Extracted data entries
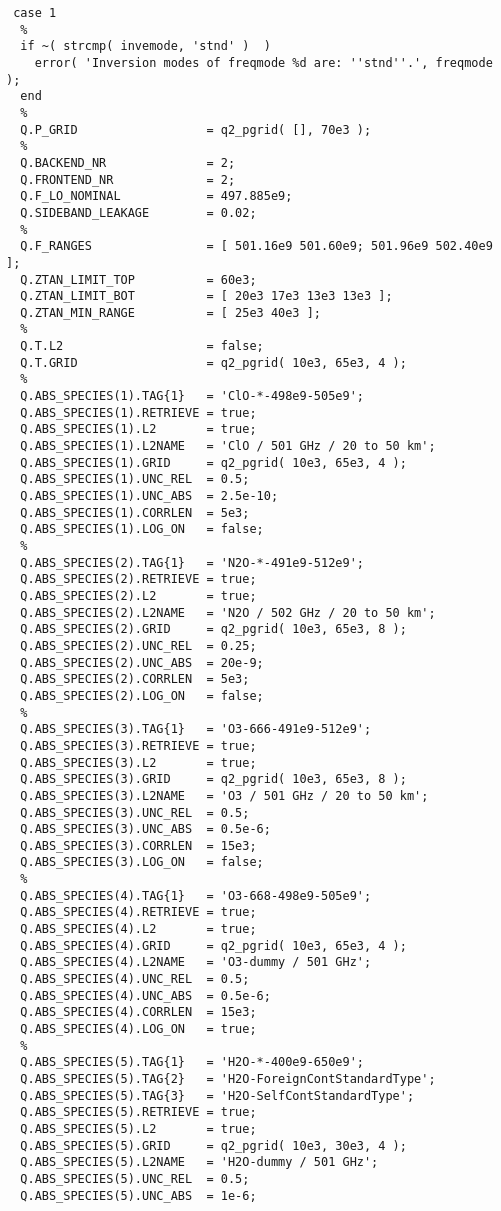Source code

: \begin{verbatim}
 case 1
  %
  if ~( strcmp( invemode, 'stnd' )  )
    error( 'Inversion modes of freqmode %d are: ''stnd''.', freqmode ); 
  end
  %
  Q.P_GRID                  = q2_pgrid( [], 70e3 ); 
  %
  Q.BACKEND_NR              = 2;
  Q.FRONTEND_NR             = 2;
  Q.F_LO_NOMINAL            = 497.885e9;
  Q.SIDEBAND_LEAKAGE        = 0.02;
  %
  Q.F_RANGES                = [ 501.16e9 501.60e9; 501.96e9 502.40e9 ];
  Q.ZTAN_LIMIT_TOP          = 60e3;
  Q.ZTAN_LIMIT_BOT          = [ 20e3 17e3 13e3 13e3 ];
  Q.ZTAN_MIN_RANGE          = [ 25e3 40e3 ];
  %
  Q.T.L2                    = false;
  Q.T.GRID                  = q2_pgrid( 10e3, 65e3, 4 );
  %
  Q.ABS_SPECIES(1).TAG{1}   = 'ClO-*-498e9-505e9';
  Q.ABS_SPECIES(1).RETRIEVE = true;
  Q.ABS_SPECIES(1).L2       = true;
  Q.ABS_SPECIES(1).L2NAME   = 'ClO / 501 GHz / 20 to 50 km';
  Q.ABS_SPECIES(1).GRID     = q2_pgrid( 10e3, 65e3, 4 );
  Q.ABS_SPECIES(1).UNC_REL  = 0.5;
  Q.ABS_SPECIES(1).UNC_ABS  = 2.5e-10;
  Q.ABS_SPECIES(1).CORRLEN  = 5e3;
  Q.ABS_SPECIES(1).LOG_ON   = false;
  %
  Q.ABS_SPECIES(2).TAG{1}   = 'N2O-*-491e9-512e9';
  Q.ABS_SPECIES(2).RETRIEVE = true;
  Q.ABS_SPECIES(2).L2       = true;
  Q.ABS_SPECIES(2).L2NAME   = 'N2O / 502 GHz / 20 to 50 km';
  Q.ABS_SPECIES(2).GRID     = q2_pgrid( 10e3, 65e3, 8 );
  Q.ABS_SPECIES(2).UNC_REL  = 0.25;
  Q.ABS_SPECIES(2).UNC_ABS  = 20e-9;
  Q.ABS_SPECIES(2).CORRLEN  = 5e3;
  Q.ABS_SPECIES(2).LOG_ON   = false;
  %
  Q.ABS_SPECIES(3).TAG{1}   = 'O3-666-491e9-512e9';
  Q.ABS_SPECIES(3).RETRIEVE = true;
  Q.ABS_SPECIES(3).L2       = true;
  Q.ABS_SPECIES(3).GRID     = q2_pgrid( 10e3, 65e3, 8 );
  Q.ABS_SPECIES(3).L2NAME   = 'O3 / 501 GHz / 20 to 50 km';
  Q.ABS_SPECIES(3).UNC_REL  = 0.5;
  Q.ABS_SPECIES(3).UNC_ABS  = 0.5e-6;
  Q.ABS_SPECIES(3).CORRLEN  = 15e3;
  Q.ABS_SPECIES(3).LOG_ON   = false;
  %
  Q.ABS_SPECIES(4).TAG{1}   = 'O3-668-498e9-505e9';
  Q.ABS_SPECIES(4).RETRIEVE = true;
  Q.ABS_SPECIES(4).L2       = true;
  Q.ABS_SPECIES(4).GRID     = q2_pgrid( 10e3, 65e3, 4 );
  Q.ABS_SPECIES(4).L2NAME   = 'O3-dummy / 501 GHz';
  Q.ABS_SPECIES(4).UNC_REL  = 0.5;
  Q.ABS_SPECIES(4).UNC_ABS  = 0.5e-6;
  Q.ABS_SPECIES(4).CORRLEN  = 15e3;
  Q.ABS_SPECIES(4).LOG_ON   = true;
  %
  Q.ABS_SPECIES(5).TAG{1}   = 'H2O-*-400e9-650e9';
  Q.ABS_SPECIES(5).TAG{2}   = 'H2O-ForeignContStandardType';
  Q.ABS_SPECIES(5).TAG{3}   = 'H2O-SelfContStandardType';
  Q.ABS_SPECIES(5).RETRIEVE = true;
  Q.ABS_SPECIES(5).L2       = true;
  Q.ABS_SPECIES(5).GRID     = q2_pgrid( 10e3, 30e3, 4 );
  Q.ABS_SPECIES(5).L2NAME   = 'H2O-dummy / 501 GHz';
  Q.ABS_SPECIES(5).UNC_REL  = 0.5;
  Q.ABS_SPECIES(5).UNC_ABS  = 1e-6;

\end{verbatim}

__TRY IT__
Render the data above verbatim and without pictures.

__WRITTEN SOLUTION__
Source code

: \begin{verbatim}
 case 1
  %
  if ~( strcmp( invemode, 'stnd' )  )
    error( 'Inversion modes of freqmode %d are: ''stnd''.', freqmode ); 
  end
  %
  Q.P_GRID                  = q2_pgrid( [], 70e3 ); 
  %
  Q.BACKEND_NR              = 2;
  Q.FRONTEND_NR             = 2;
  Q.F_LO_NOMINAL            = 497.885e9;
  Q.SIDEBAND_LEAKAGE        = 0.02;
  %
  Q.F_RANGES                = [ 501.16e9 501.60e9; 501.96e9 502.40e9 ];
  Q.ZTAN_LIMIT_TOP          = 60e3;
  Q.ZTAN_LIMIT_BOT          = [ 20e3 17e3 13e3 13e3 ];
  Q.ZTAN_MIN_RANGE          = [ 25e3 40e3 ];
  %
  Q.T.L2                    = false;
  Q.T.GRID                  = q2_pgrid( 10e3, 65e3, 4 );
  %
  Q.ABS_SPECIES(1).TAG{1}   = 'ClO-*-498e9-505e9';
  Q.ABS_SPECIES(1).RETRIEVE = true;
  Q.ABS_SPECIES(1).L2       = true;
  Q.ABS_SPECIES(1).L2NAME   = 'ClO / 501 GHz / 20 to 50 km';
  Q.ABS_SPECIES(1).GRID     = q2_pgrid( 10e3, 65e3, 4 );
  Q.ABS_SPECIES(1).UNC_REL  = 0.5;
  Q.ABS_SPECIES(1).UNC_ABS  = 2.5e-10;
  Q.ABS_SPECIES(1).CORRLEN  = 5e3;
  Q.ABS_SPECIES(1).LOG_ON   = false;
  %
  Q.ABS_SPECIES(2).TAG{1}   = 'N2O-*-491e9-512e9';
  Q.ABS_SPECIES(2).RETRIEVE = true;
  Q.ABS_SPECIES(2).L2       = true;
  Q.ABS_SPECIES(2).L2NAME   = 'N2O / 502 GHz / 20 to 50 km';
  Q.ABS_SPECIES(2).GRID     = q2_pgrid( 10e3, 65e3, 8 );
  Q.ABS_SPECIES(2).UNC_REL  = 0.25;
  Q.ABS_SPECIES(2).UNC_ABS  = 20e-9;
  Q.ABS_SPECIES(2).CORRLEN  = 5e3;
  Q.ABS_SPECIES(2).LOG_ON   = false;
  %
  Q.ABS_SPECIES(3).TAG{1}   = 'O3-666-491e9-512e9';
  Q.ABS_SPECIES(3).RETRIEVE = true;
  Q.ABS_SPECIES(3).L2       = true;
  Q.ABS_SPECIES(3).GRID     = q2_pgrid( 10e3, 65e3, 8 );
  Q.ABS_SPECIES(3).L2NAME   = 'O3 / 501 GHz / 20 to 50 km';
  Q.ABS_SPECIES(3).UNC_REL  = 0.5;
  Q.ABS_SPECIES(3).UNC_ABS  = 0.5e-6;
  Q.ABS_SPECIES(3).CORRLEN  = 15e3;
  Q.ABS_SPECIES(3).LOG_ON   = false;
  %
  Q.ABS_SPECIES(4).TAG{1}   = 'O3-668-498e9-505e9';
  Q.ABS_SPECIES(4).RETRIEVE = true;
  Q.ABS_SPECIES(4).L2       = true;
  Q.ABS_SPECIES(4).GRID     = q2_pgrid( 10e3, 65e3, 4 );
  Q.ABS_SPECIES(4).L2NAME   = 'O3-dummy / 501 GHz';
  Q.ABS_SPECIES(4).UNC_REL  = 0.5;
  Q.ABS_SPECIES(4).UNC_ABS  = 0.5e-6;
  Q.ABS_SPECIES(4).CORRLEN  = 15e3;
  Q.ABS_SPECIES(4).LOG_ON   = true;
  %
  Q.ABS_SPECIES(5).TAG{1}   = 'H2O-*-400e9-650e9';
  Q.ABS_SPECIES(5).TAG{2}   = 'H2O-ForeignContStandardType';
  Q.ABS_SPECIES(5).TAG{3}   = 'H2O-SelfContStandardType';
  Q.ABS_SPECIES(5).RETRIEVE = true;
  Q.ABS_SPECIES(5).L2       = true;
  Q.ABS_SPECIES(5).GRID     = q2_pgrid( 10e3, 30e3, 4 );
  Q.ABS_SPECIES(5).L2NAME   = 'H2O-dummy / 501 GHz';
  Q.ABS_SPECIES(5).UNC_REL  = 0.5;
  Q.ABS_SPECIES(5).UNC_ABS  = 1e-6;

\end{verbatim}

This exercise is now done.